Unfortunately, the ability to reverse engineer materials is not straightforward. Plus, the technology is severely underdeveloped—algorithms are simply too immature and the overall data infrastructure is far from comprehensive. With more people working on the problem, progress can be made, but the issue is that the existing data is sparse and biased, not to mention full of errors.
The path forward depends on collecting better data, but the issue becomes a chicken-and-egg question. Does the automated experimentation or high-quality data set come first? For the time being, research scientists will play a crucial role in troubleshooting the research and design processes while allowing automation to accelerate them as much as possible. Down the line, it could be possible
While a lot of work needs to be done in the field of materials informatics to make self-driven laboratories commonplace, several top minds from Harvard University, the University of Glasgow, and the University of Toronto, among others, are focusing on this issue. Likewise, at least one system, Kebotix, is already up and running in Cambridge, Massachusetts. The Kebotix system can brainstorm and test novel compounds autonomously. While Kebotix focuses primarily on the development of new material compounds, similar systems are also being developed in pharmaceuticals, which could drive drug discovery.
Examples of Autonomous Labs in Operation
Outside of materials informatics, some examples of self-driven labs are already up and running, which holds promise for broader medical research applications in the near future. One example is the US Air Force Research Laboratory, which created the Autonomous Research System in collaboration with Lockheed Martin. This system has been used to optimize the growth of nanotubes autonomously by controlling various experiment parameters. The technology is currently limited but being actively developed, and it is exciting to think about the progress that has already been made. Meanwhile, a lab in Europe has developed an autonomous robot that works on the discovery of new supramolecular complexes with chemical engineering applications.
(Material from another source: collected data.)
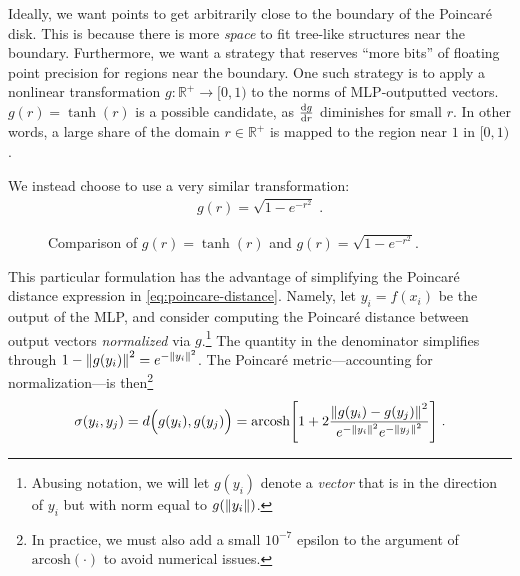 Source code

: \documentclass{article}
\begin{document}
Ideally, we want points to get arbitrarily close to the boundary of the Poincaré disk. This is because there is more \emph{space} to fit tree-like structures near the boundary. Furthermore, we want a strategy that reserves ``more bits'' of floating point precision for regions near the boundary. One such strategy is to apply a nonlinear transformation $g: \mathbb R^+ \to [0, 1)$ to the norms of MLP-outputted vectors. $g(r) = \tanh(r)$ is a possible candidate, as $\dv{g}{r}$ diminishes for small $r$. In other words, a large share of the domain $r \in \mathbb R^+$ is mapped to the region near $1$ in $[0, 1)$.

We instead choose to use a very similar transformation:
\begin{align}
  g(r) = \sqrt{1 - e^{-r^2}} \; . \label{eq:radial-transformation}
\end{align}

\begin{figure}[H]
  \centering
  \caption{Comparison of $g(r) = \tanh(r)$ and $g(r) = \sqrt{1 - e^{-r^2}}$.}
  \label{fig:radial-transformations}
\end{figure}

This particular formulation has the advantage of simplifying the Poincaré distance expression in \eqref{eq:poincare-distance}. Namely, let $y_i = f(x_i)$ be the output of the MLP, and consider computing the Poincaré distance between output vectors \emph{normalized} via $g$.\footnote{Abusing notation, we will let $g(y_i)$ denote a \emph{vector} that is in the direction of $y_i$ but with norm equal to $g(\norm{y_i})$.} The quantity in the denominator simplifies through $1 - \norm{g(y_i)}^2 = e^{-\norm{y_i}^2}$. The Poincaré metric---accounting for normalization---is then\footnote{In practice, we must also add a small $10^{-7}$ epsilon to the argument of $\text{arcosh}(\cdot)$ to avoid numerical issues.}
\begin{align}
  \sigma(y_i, y_j)
  = d \Big( g(y_i), g(y_j) \Big)
  = \text{arcosh} \qty[1 + 2 \frac{\norm{g(y_i) - g(y_j)}^2}{e^{-\norm{y_i}^2} e^{-\norm{y_j}^2}}] \; .
\end{align}
\end{document}
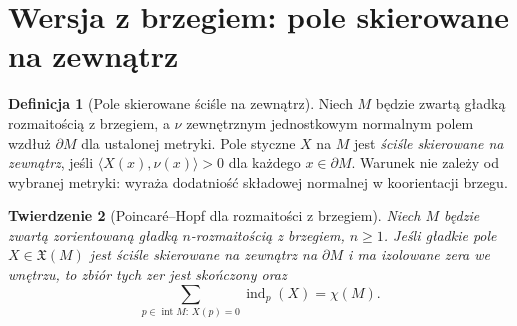 \documentclass[11pt,a4paper,oneside]{report}
\theoremstyle{plain}
\newtheorem{twierdzenie}{Twierdzenie}[section]
\theoremstyle{definition}
\newtheorem{definicja}[twierdzenie]{Definicja}
\theoremstyle{remark}
\begin{document}
\section{Wersja z brzegiem: pole skierowane na zewnątrz}
\begin{definicja}[Pole skierowane ściśle na zewnątrz]
Niech $M$ będzie zwartą gładką rozmaitością z brzegiem,
a $\nu$ zewnętrznym jednostkowym normalnym polem
wzdłuż $\partial M$ dla ustalonej metryki.
Pole styczne $X$ na $M$ jest \emph{ściśle skierowane na zewnątrz},
jeśli $\langle X(x),\nu(x)\rangle>0$ dla każdego
$x\in\partial M$. Warunek nie zależy od wybranej metryki:
wyraża dodatniość składowej normalnej w koorientacji brzegu.
\end{definicja}

\begin{twierdzenie}[Poincaré--Hopf dla rozmaitości z brzegiem]
\label{thm:PH-boundary-v11}
Niech $M$ będzie zwartą zorientowaną gładką
$n$-rozmaitością z brzegiem, $n\ge1$.
Jeśli gładkie pole $X\in\mathfrak X(M)$ jest ściśle skierowane
na zewnątrz na $\partial M$ i ma izolowane zera we wnętrzu,
to zbiór tych zer jest skończony oraz
\[
\sum_{p\in\operatorname{int}M:\,X(p)=0}\operatorname{ind}_p(X)=\chi(M).
\]
\end{twierdzenie}
\end{document}
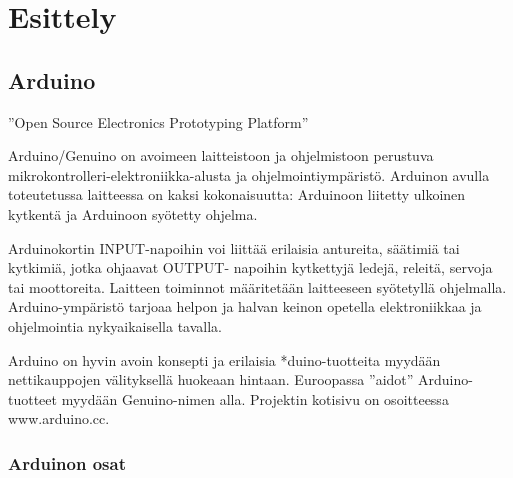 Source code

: 
\chapter{Esittely}

\section{Arduino}

”Open Source Electronics Prototyping Platform”

Arduino/Genuino on avoimeen laitteistoon ja ohjelmistoon perustuva mikrokontrolleri-elektroniikka-alusta ja ohjelmointiympäristö. Arduinon avulla toteutetussa laitteessa on kaksi kokonaisuutta: Arduinoon liitetty ulkoinen kytkentä ja Arduinoon syötetty ohjelma.

Arduinokortin INPUT-napoihin voi liittää erilaisia antureita, säätimiä tai kytkimiä, jotka ohjaavat OUTPUT- napoihin kytkettyjä ledejä, releitä, servoja tai moottoreita. Laitteen toiminnot määritetään laitteeseen syötetyllä ohjelmalla. Arduino-ympäristö tarjoaa helpon ja halvan keinon opetella elektroniikkaa ja ohjelmointia nykyaikaisella tavalla.

Arduino on hyvin avoin konsepti ja erilaisia *duino-tuotteita myydään nettikauppojen välityksellä huokeaan hintaan. Euroopassa ”aidot” Arduino-tuotteet myydään Genuino-nimen alla. Projektin kotisivu on osoitteessa www.arduino.cc.


\newpage
\subsection*{Arduinon osat}

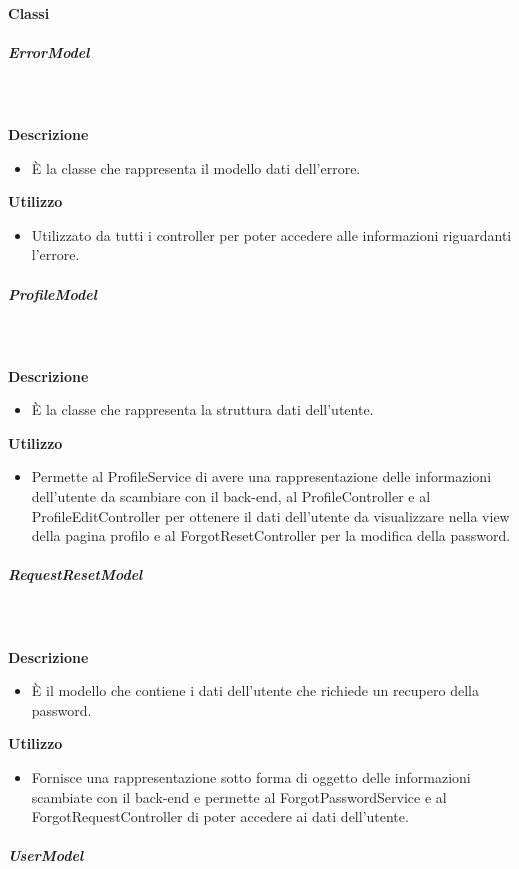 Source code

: 		\paragraph{Classi}
			\subparagraph{ErrorModel}
				
				\textbf{\\ \\ Descrizione} 
					\begin{itemize}
						\item[] È la classe che rappresenta il modello dati dell'errore.
					\end{itemize}      
				\textbf{Utilizzo}  
					\begin{itemize}
						\item[] Utilizzato da tutti i controller per poter accedere alle informazioni riguardanti l'errore.
					\end{itemize}
			\subparagraph{ProfileModel}
				
				\textbf{\\ \\ Descrizione} 
					\begin{itemize}
						\item[] È la classe che rappresenta la struttura dati dell'utente.
					\end{itemize}      
				\textbf{Utilizzo}  
					\begin{itemize}
						\item[] Permette al ProfileService di avere una rappresentazione delle informazioni dell'utente da scambiare con il back-end, al ProfileController e al ProfileEditController per ottenere il dati dell'utente da visualizzare nella view della pagina profilo e al ForgotResetController per la modifica della password.
					\end{itemize}
			\subparagraph{RequestResetModel}
				
				\textbf{\\ \\ Descrizione} 
					\begin{itemize}
						\item[] È il modello che contiene i dati dell'utente che richiede un recupero della password.
					\end{itemize}      
				\textbf{Utilizzo}  
					\begin{itemize}
						\item[] Fornisce una rappresentazione sotto forma di oggetto delle informazioni scambiate con il back-end e permette al ForgotPasswordService e al ForgotRequestController di poter accedere ai dati dell'utente.
					\end{itemize}
			\subparagraph{UserModel}
				
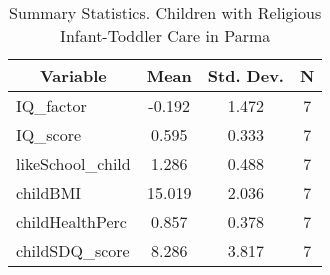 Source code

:
\begin{table}[htbp]\centering \caption{Summary Statistics. Children with Religious Infant-Toddler Care in Parma \label{bothChildasiloReliParma}}
\begin{tabular}{l c c  c}\hline\hline
\multicolumn{1}{c}{\textbf{Variable}} & \textbf{Mean}
 & \textbf{Std. Dev.} & \textbf{N}\\ \hline
IQ\_factor & -0.192 & 1.472  & 7\\
IQ\_score & 0.595 & 0.333  & 7\\
likeSchool\_child & 1.286 & 0.488  & 7\\
childBMI & 15.019 & 2.036  & 7\\
childHealthPerc & 0.857 & 0.378  & 7\\
childSDQ\_score & 8.286 & 3.817  & 7\\
\hline\end{tabular}
\end{table}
Another success that deserves mention comes from North Carolina State University in collaboration with the University at Buffalo. This year, researchers from the two universities demonstrated proof of concept for a system that can produce a quantum dot in less than 15 minutes according to set parameters. A quantum dot is a crystal on the nanoscale that has semiconductor properties with applications in optics and electronics. Such a system could propel research on the applications of quantum technologies in the medical field.